歩きながらふと、村上陽一郎の『あらためて教養とは』を思い出した。正確に言うならば、信号待ちをしていて、ガード柵に寄りかかっているときに忽ち思い出されたのであった。

『あらためて教養とは』は、大学生の時に買って読んだのだったが、その最後に、「教養ある人間に見られるためにしてはならない100のこと」だったか、そんな様な名前の項目が羅列されていた。例えば「人前で髪の毛を触らない」だとか、「流行語を使わない」だとか、そういう条目が100も並んでいるのである。その当時はひとつひとつ目を通して、時々納得行かないところもありつつ、しかし概ね合点が行くものであって、そのうちの数個はいつも頭の片隅にあり続けた。

さて、こうして歩道の端にあるガード柵に寄りかかっているとき私は教養ある人間に見えるのだろうか。そんな問いが突然私に降りかかってきたのであった。そして直ちに体を起こして直立に回帰したことだ。

信号が青に変わり歩き始めたところで妙な疑問が湧いてきた。村上陽一郎はなぜ、あそこで100もの項目を列挙したのだろうか。それを守る様に、言わば読者に対する説教訓を垂れるためなのか。どうも村上陽一郎ともあろう人が、ただそんなことのために紙面を割くとは思えない。

『あらためて教養とは』の「百箇条」についてネット上では、例えば「蛇足である」の様な否定的コメントが書かれている。疑問は深まるばかりである。

しかしあのとき私は確かに、柵に寄りかかる自分の体を、他ならぬ自分の意志によって起こしたのであったに違いない。

やってはならないことが仮に100個あったとしても、その全てを記憶することなど容易にはできない。それに覚えたところで、そのひとつひとつを常に自分の行動と照らし合わせているだけの意識も、恐らく日常では働かないだろう。であるならば、それを覚えて実行を繰り返すことよりも、無意識のうちに自分の行動を自分によって疑う姿勢を持つこと自体に意味があることになるのではないか。自らの視線をもってして自らを相対化するということ。教養とは、自らを相対化するための力である。

村上陽一郎は山口周との対談の中で、「『これでいいのか』と自分に問いかけ考えていく」という機能のこと、また、「自分自身に対する問いかけの連鎖を育てていく」中で得られたもののことを教養だと言っている。

こういう考え方は、例えば、「他人に迷惑をかけていないんだからいいだろう」という理屈の下でいかにも自らを正当化してみせる居眠り学生やスマホ学生にも言えるだろう。

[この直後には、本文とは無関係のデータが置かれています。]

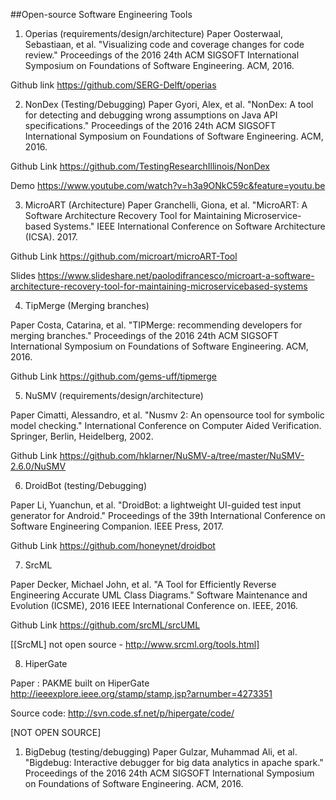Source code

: ##Open-source Software Engineering Tools

1. Operias (requirements/design/architecture)
Paper
Oosterwaal, Sebastiaan, et al. "Visualizing code and coverage changes for code review." Proceedings of the 2016 24th ACM SIGSOFT International Symposium on Foundations of Software Engineering. ACM, 2016.

Github link
https://github.com/SERG-Delft/operias

2. NonDex (Testing/Debugging)
Paper
Gyori, Alex, et al. "NonDex: A tool for detecting and debugging wrong assumptions on Java API specifications." Proceedings of the 2016 24th ACM SIGSOFT International Symposium on Foundations of Software Engineering. ACM, 2016.

Github Link
https://github.com/TestingResearchIllinois/NonDex

Demo
https://www.youtube.com/watch?v=h3a9ONkC59c&feature=youtu.be

3. MicroART (Architecture)
Paper
Granchelli, Giona, et al. "MicroART: A Software Architecture Recovery Tool for Maintaining Microservice-based Systems." IEEE International Conference on Software Architecture (ICSA). 2017.

Github Link
https://github.com/microart/microART-Tool

Slides
https://www.slideshare.net/paolodifrancesco/microart-a-software-architecture-recovery-tool-for-maintaining-microservicebased-systems


4. TipMerge  (Merging branches)

Paper
Costa, Catarina, et al. "TIPMerge: recommending developers for merging branches." Proceedings of the 2016 24th ACM SIGSOFT International Symposium on Foundations of Software Engineering. ACM, 2016.

Github Link
https://github.com/gems-uff/tipmerge


5. NuSMV (requirements/design/architecture)

Paper
Cimatti, Alessandro, et al. "Nusmv 2: An opensource tool for symbolic model checking." International Conference on Computer Aided Verification. Springer, Berlin, Heidelberg, 2002.

Github Link
https://github.com/hklarner/NuSMV-a/tree/master/NuSMV-2.6.0/NuSMV


6. DroidBot (testing/Debugging)

Paper
Li, Yuanchun, et al. "DroidBot: a lightweight UI-guided test input generator for Android." Proceedings of the 39th International Conference on Software Engineering Companion. IEEE Press, 2017.

Github Link
https://github.com/honeynet/droidbot


7. SrcML

Paper
Decker, Michael John, et al. "A Tool for Efficiently Reverse Engineering Accurate UML Class Diagrams." Software Maintenance and Evolution (ICSME), 2016 IEEE International Conference on. IEEE, 2016.

Github Link
https://github.com/srcML/srcUML

[[SrcML] not open source - http://www.srcml.org/tools.html]

8. HiperGate

Paper : PAKME built on HiperGate
http://ieeexplore.ieee.org/stamp/stamp.jsp?arnumber=4273351

Source code:
http://svn.code.sf.net/p/hipergate/code/



[NOT OPEN SOURCE]
1. BigDebug  (testing/debugging)
Paper
Gulzar, Muhammad Ali, et al. "Bigdebug: Interactive debugger for big data analytics in apache spark." Proceedings of the 2016 24th ACM SIGSOFT International Symposium on Foundations of Software Engineering. ACM, 2016.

それに対して教師が、「周囲のやる気をも削ぐ」などの、他者への配慮から来る反論を返す様では何にもならない。当の本人はそもそも他人に迷惑をかけているなどとは思っていないからである。それなのに、実は他人への迷惑になるのだと言われても納得は行かない道理だ。

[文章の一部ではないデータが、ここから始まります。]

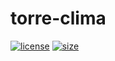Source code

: # torre-clima

[![license](https://img.shields.io/github/license/MarcoParola/torre-clima?style=plastic)]()
[![size](https://img.shields.io/github/languages/code-size/MarcoParola/torre-clima?style=plastic)]()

それよりも、お前はそれでいいのか、お前には自分に対する目がないのかと問うことこそが教育だろう。居眠りもスマホいじりも、「自分はこれでいいのか」という問いを欠いた教養の欠如から来るものだからである。他人の目ではなく自分の目で自分を見よ。しかし、教師はそんなことは言わない。というよりも言えない。今の教師が教育において教養という価値を見失っているのだからどうしようもないことだ。本当に必要なのは教師教育である。

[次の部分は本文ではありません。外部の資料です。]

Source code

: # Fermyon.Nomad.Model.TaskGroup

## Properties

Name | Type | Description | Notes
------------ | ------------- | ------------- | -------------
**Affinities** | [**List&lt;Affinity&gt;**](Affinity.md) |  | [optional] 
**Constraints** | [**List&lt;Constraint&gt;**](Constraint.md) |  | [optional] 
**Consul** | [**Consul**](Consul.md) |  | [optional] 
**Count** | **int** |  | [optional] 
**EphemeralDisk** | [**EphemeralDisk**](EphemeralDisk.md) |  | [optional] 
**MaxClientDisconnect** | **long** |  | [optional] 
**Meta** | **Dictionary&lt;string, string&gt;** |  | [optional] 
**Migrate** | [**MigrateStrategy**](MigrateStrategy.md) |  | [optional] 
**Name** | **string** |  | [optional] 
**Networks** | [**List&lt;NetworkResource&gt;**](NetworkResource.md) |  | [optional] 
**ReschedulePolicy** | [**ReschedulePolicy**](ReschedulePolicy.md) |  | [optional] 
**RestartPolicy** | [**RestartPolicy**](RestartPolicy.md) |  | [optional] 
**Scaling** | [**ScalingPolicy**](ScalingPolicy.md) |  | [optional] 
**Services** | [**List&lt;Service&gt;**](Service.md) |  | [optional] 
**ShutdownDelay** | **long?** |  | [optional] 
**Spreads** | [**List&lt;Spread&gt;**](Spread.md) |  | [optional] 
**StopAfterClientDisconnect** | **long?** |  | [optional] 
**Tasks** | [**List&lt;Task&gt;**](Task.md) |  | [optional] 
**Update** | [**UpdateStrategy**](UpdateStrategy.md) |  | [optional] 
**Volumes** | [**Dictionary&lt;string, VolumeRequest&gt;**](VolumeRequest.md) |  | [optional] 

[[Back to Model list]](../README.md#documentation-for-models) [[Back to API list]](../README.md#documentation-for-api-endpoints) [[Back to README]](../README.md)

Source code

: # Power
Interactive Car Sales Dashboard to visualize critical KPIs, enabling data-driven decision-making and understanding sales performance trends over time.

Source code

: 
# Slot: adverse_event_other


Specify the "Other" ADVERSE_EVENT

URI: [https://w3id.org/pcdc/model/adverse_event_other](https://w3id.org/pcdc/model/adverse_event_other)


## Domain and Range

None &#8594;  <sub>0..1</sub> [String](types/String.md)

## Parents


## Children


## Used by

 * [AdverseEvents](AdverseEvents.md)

安芸高田市の石丸市長は、定期試験だったか模擬試験だったかを定刻通りに受けられなかったときに1人だけ別室受験をしたことがあった。その教室でいよいよ試験が終わる間際の最後の1問に時間が足りなかった。そこで、タイマーが鳴ったにもかかわらず、「先生、ここだけどうかお願いします」と頼んだ。別室受験は1人だけだ。試験監督の教師を除いて他には誰もいない。そのとき先生は、「お前がそれでいいなら、いいよ」とだけ返した。そして、石丸市長は、そのままペンを置いた。ここには、確かな教養が表れている。